Might want to get your scales fixed mate. You're more like 13


----------



## WilsonR6 (Feb 14, 2012)

12 gauge said:


> Not even that :lol:


See what I mean?



Kloob said:


> FYI 19 stone is 266 pounds. Dwayne Johnson is 263 pound.
> 
> Might want to get your scales fixed mate. You're more like 13


I'd post a pic of a facepalm but I can't be bothered searching for one so I'll just write it instead

Facepalm :thumbdown:

Does anyone actually know?


----------



## mlydon (Dec 4, 2014)

Kloob said:


> FYI 19 stone is 266 pounds. Dwayne Johnson is 263 pound.
> 
> Might want to get your scales fixed mate.

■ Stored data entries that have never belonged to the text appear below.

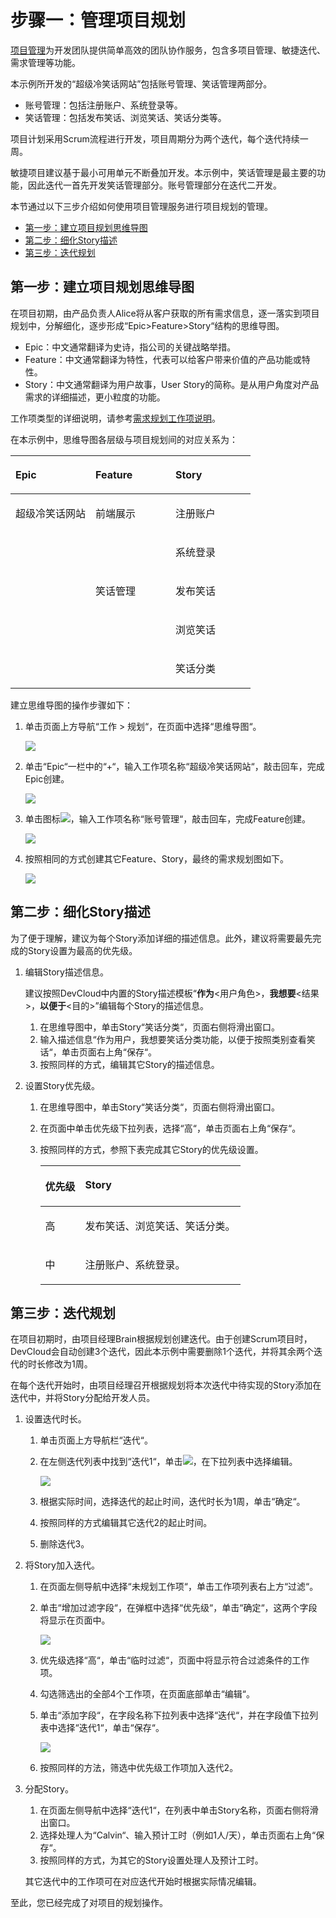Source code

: # 步骤一：管理项目规划<a name="devcloud_qs_0503"></a>

[项目管理](https://www.huaweicloud.com/product/projectman.html)为开发团队提供简单高效的团队协作服务，包含多项目管理、敏捷迭代、需求管理等功能。

本示例所开发的“超级冷笑话网站”包括账号管理、笑话管理两部分。

-   账号管理：包括注册账户、系统登录等。
-   笑话管理：包括发布笑话、浏览笑话、笑话分类等。

项目计划采用Scrum流程进行开发，项目周期分为两个迭代，每个迭代持续一周。

敏捷项目建议基于最小可用单元不断叠加开发。本示例中，笑话管理是最主要的功能，因此迭代一首先开发笑话管理部分。账号管理部分在迭代二开发。

本节通过以下三步介绍如何使用项目管理服务进行项目规划的管理。

-   [第一步：建立项目规划思维导图](#section6858749121611)
-   [第二步：细化Story描述](#section16393121449)
-   [第三步：迭代规划](#section079410014265)

## 第一步：建立项目规划思维导图<a name="section6858749121611"></a>

在项目初期，由产品负责人Alice将从客户获取的所有需求信息，逐一落实到项目规划中，分解细化，逐步形成“Epic\>Feature\>Story“结构的思维导图。

-   Epic：中文通常翻译为史诗，指公司的关键战略举措。
-   Feature：中文通常翻译为特性，代表可以给客户带来价值的产品功能或特性。
-   Story：中文通常翻译为用户故事，User Story的简称。是从用户角度对产品需求的详细描述，更小粒度的功能。

工作项类型的详细说明，请参考[需求规划工作项说明](https://support.huaweicloud.com/usermanual-projectman/projetcman_ug_0001.html#section0)。

在本示例中，思维导图各层级与项目规划间的对应关系为：

<a name="table113391818203413"></a>
<table><thead align="left"><tr id="row17339118163416"><th class="cellrowborder" valign="top" width="33.33333333333333%" id="mcps1.1.4.1.1"><p id="p15339171803414"><a name="p15339171803414"></a><a name="p15339171803414"></a>Epic</p>
</th>
<th class="cellrowborder" valign="top" width="33.33333333333333%" id="mcps1.1.4.1.2"><p id="p233917184344"><a name="p233917184344"></a><a name="p233917184344"></a>Feature</p>
</th>
<th class="cellrowborder" valign="top" width="33.33333333333333%" id="mcps1.1.4.1.3"><p id="p0339191818347"><a name="p0339191818347"></a><a name="p0339191818347"></a>Story</p>
</th>
</tr>
</thead>
<tbody><tr id="row9339131853413"><td class="cellrowborder" rowspan="5" valign="top" width="33.33333333333333%" headers="mcps1.1.4.1.1 "><p id="p433961812344"><a name="p433961812344"></a><a name="p433961812344"></a>超级冷笑话网站</p>
</td>
<td class="cellrowborder" rowspan="2" valign="top" width="33.33333333333333%" headers="mcps1.1.4.1.2 "><p id="p14534194163515"><a name="p14534194163515"></a><a name="p14534194163515"></a>前端展示</p>
</td>
<td class="cellrowborder" valign="top" width="33.33333333333333%" headers="mcps1.1.4.1.3 "><p id="p16339161819341"><a name="p16339161819341"></a><a name="p16339161819341"></a>注册账户</p>
</td>
</tr>
<tr id="row1033918186341"><td class="cellrowborder" valign="top" headers="mcps1.1.4.1.1 "><p id="p03391618163420"><a name="p03391618163420"></a><a name="p03391618163420"></a>系统登录</p>
</td>
</tr>
<tr id="row6339191820342"><td class="cellrowborder" rowspan="3" valign="top" headers="mcps1.1.4.1.1 "><p id="p333941873418"><a name="p333941873418"></a><a name="p333941873418"></a>笑话管理</p>
</td>
<td class="cellrowborder" valign="top" headers="mcps1.1.4.1.2 "><p id="p12339101883413"><a name="p12339101883413"></a><a name="p12339101883413"></a>发布笑话</p>
</td>
</tr>
<tr id="row13397187343"><td class="cellrowborder" valign="top" headers="mcps1.1.4.1.1 "><p id="p18340818153418"><a name="p18340818153418"></a><a name="p18340818153418"></a>浏览笑话</p>
</td>
</tr>
<tr id="row203401518163417"><td class="cellrowborder" valign="top" headers="mcps1.1.4.1.1 "><p id="p203405187341"><a name="p203405187341"></a><a name="p203405187341"></a>笑话分类</p>
</td>
</tr>
</tbody>
</table>

建立思维导图的操作步骤如下：

1.  单击页面上方导航“工作  \>  规划“，在页面中选择“思维导图“。

    ![](figures/C--项目管理.png)

2.  单击“Epic“一栏中的“+“，输入工作项名称“超级冷笑话网站“，敲击回车，完成Epic创建。

    ![](figures/需求规划.png)

3.  单击图标![](figures/icon-新建工作项.png)，输入工作项名称“账号管理“，敲击回车，完成Feature创建。

    ![](figures/C--新建Feature.png)

4.  按照相同的方式创建其它Feature、Story，最终的需求规划图如下。

    ![](figures/C--需求规划.png)


## 第二步：细化Story描述<a name="section16393121449"></a>

为了便于理解，建议为每个Story添加详细的描述信息。此外，建议将需要最先完成的Story设置为最高的优先级。

1.  编辑Story描述信息。

    建议按照DevCloud中内置的Story描述模板“**作为**<用户角色\>，**我想要**<结果\>，**以便于**<目的\>”编辑每个Story的描述信息。

    1.  在思维导图中，单击Story“笑话分类“，页面右侧将滑出窗口。
    2.  输入描述信息“作为用户，我想要笑话分类功能，以便于按照类别查看笑话“，单击页面右上角“保存“。
    3.  按照同样的方式，编辑其它Story的描述信息。

2.  设置Story优先级。
    1.  在思维导图中，单击Story“笑话分类“，页面右侧将滑出窗口。
    2.  在页面中单击优先级下拉列表，选择“高“，单击页面右上角“保存“。
    3.  按照同样的方式，参照下表完成其它Story的优先级设置。

        <a name="table1875415138235"></a>
        <table><thead align="left"><tr id="row1775471392310"><th class="cellrowborder" valign="top" width="20%" id="mcps1.1.3.1.1"><p id="p19754013112313"><a name="p19754013112313"></a><a name="p19754013112313"></a>优先级</p>
        </th>
        <th class="cellrowborder" valign="top" width="80%" id="mcps1.1.3.1.2"><p id="p1975461320237"><a name="p1975461320237"></a><a name="p1975461320237"></a>Story</p>
        </th>
        </tr>
        </thead>
        <tbody><tr id="row1754613132314"><td class="cellrowborder" valign="top" width="20%" headers="mcps1.1.3.1.1 "><p id="p4754161317239"><a name="p4754161317239"></a><a name="p4754161317239"></a>高</p>
        </td>
        <td class="cellrowborder" valign="top" width="80%" headers="mcps1.1.3.1.2 "><p id="p675491332319"><a name="p675491332319"></a><a name="p675491332319"></a>发布笑话、浏览笑话、笑话分类。</p>
        </td>
        </tr>
        <tr id="row975431315235"><td class="cellrowborder" valign="top" width="20%" headers="mcps1.1.3.1.1 "><p id="p1075481322315"><a name="p1075481322315"></a><a name="p1075481322315"></a>中</p>
        </td>
        <td class="cellrowborder" valign="top" width="80%" headers="mcps1.1.3.1.2 "><p id="p7754101318238"><a name="p7754101318238"></a><a name="p7754101318238"></a>注册账户、系统登录。</p>
        </td>
        </tr>
        </tbody>
        </table>



## 第三步：迭代规划<a name="section079410014265"></a>

在项目初期时，由项目经理Brain根据规划创建迭代。由于创建Scrum项目时，DevCloud会自动创建3个迭代，因此本示例中需要删除1个迭代，并将其余两个迭代的时长修改为1周。

在每个迭代开始时，由项目经理召开根据规划将本次迭代中待实现的Story添加在迭代中，并将Story分配给开发人员。

1.  设置迭代时长。
    1.  单击页面上方导航栏“迭代“。
    2.  在左侧迭代列表中找到“迭代1“，单击![](figures/icon-编辑迭代.png)，在下拉列表中选择编辑。

        ![](figures/编辑迭代.png)

    3.  根据实际时间，选择迭代的起止时间，迭代时长为1周，单击“确定“。
    4.  按照同样的方式编辑其它迭代2的起止时间。
    5.  删除迭代3。

2.  将Story加入迭代。
    1.  在页面左侧导航中选择“未规划工作项“，单击工作项列表右上方“过滤“。
    2.  单击“增加过滤字段“，在弹框中选择“优先级“，单击“确定“，这两个字段将显示在页面中。

        ![](figures/C--选择过滤条件.png)

    3.  优先级选择“高“，单击“临时过滤“，页面中将显示符合过滤条件的工作项。
    4.  勾选筛选出的全部4个工作项，在页面底部单击“编辑“。
    5.  单击“添加字段“，在字段名称下拉列表中选择“迭代“，并在字段值下拉列表中选择“迭代1“，单击“保存“。

        ![](figures/C--选择迭代.png)

    6.  按照同样的方法，筛选中优先级工作项加入迭代2。

3.  分配Story。

    1.  在页面左侧导航中选择“迭代1“，在列表中单击Story名称，页面右侧将滑出窗口。
    2.  选择处理人为“Calvin“、输入预计工时（例如1人/天），单击页面右上角“保存“。
    3.  按照同样的方式，为其它的Story设置处理人及预计工时。

    其它迭代中的工作项可在对应迭代开始时根据实际情况编辑。


至此，您已经完成了对项目的规划操作。

  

You're more like 13


:laugh:


----------



## Kloob (Jun 3, 2012)

View attachment 165581




WilsonR6 said:


> See what I mean?
> 
> I'd post a pic of a facepalm but I can't be bothered searching for one so I'll just write it instead
> 
> ...


You sure do look the same size as Kai Greene....


----------



## WilsonR6 (Feb 14, 2012)

Kloob said:


> View attachment 165581


Definitely a good 10-12 lbs heavier than him mate


----------



## latblaster (Oct 26, 2013)

Take another pic & rotate the camera by 90 degrees.


----------



## Dan TT (May 9, 2012)

Open the picture from your documents and it should give you a rotate option at the bottom then re-upload.


----------



## WilsonR6 (Feb 14, 2012)

The picture on my phone is upright, I even rotated it 90 degrees the opposite way and re-uploaded it but it still wants to go to the left lol


----------



## latblaster (Oct 26, 2013)

WilsonR6 said:


> The picture on my phone is upright, I even rotated it 90 degrees the opposite way and re-uploaded it but it still wants to go to the left lol


Rotate it 140 degrees.

@Verno


----------



## WilsonR6 (Feb 14, 2012)

latblaster said:


> Rotate it 140 degrees.
> 
> @Verno


You mean 180? Lol


----------



## i.am.ahab. (Sep 4, 2014)

you are too top heavy mate..


----------



## WilsonR6 (Feb 14, 2012)

i.am.ahab. said:


> you are too top heavy mate..


It's cause I don't train legs, or abs

Monday: chest

Tuesday: chest

Wednesday: chest

Thurs: chest..

You get the picture


----------



## a.notherguy (Nov 17, 2008)

Hold your phone sideways and turn off auto rotate


----------



## WilsonR6 (Feb 14, 2012)

Ok I think all the 'turn your phone sideways' jokes have been killed can anyone please advise me on how to actually rotate it? It's stressing me out all you skinny cnuts thinking you are in better shape than me


----------



## Wallace86 (Jan 20, 2013)

Edit the picture in photos and rotate it on side then upload it will flip it to position you want and also make you look like you 22stone


----------



## WilsonR6 (Feb 14, 2012)

@Wallace86 I've tried that buddy, the picture on my avatar is actually rotated the opposite way :thumbdown:

View attachment 165587


There we go folks, probably say about 23 stone to be fair


----------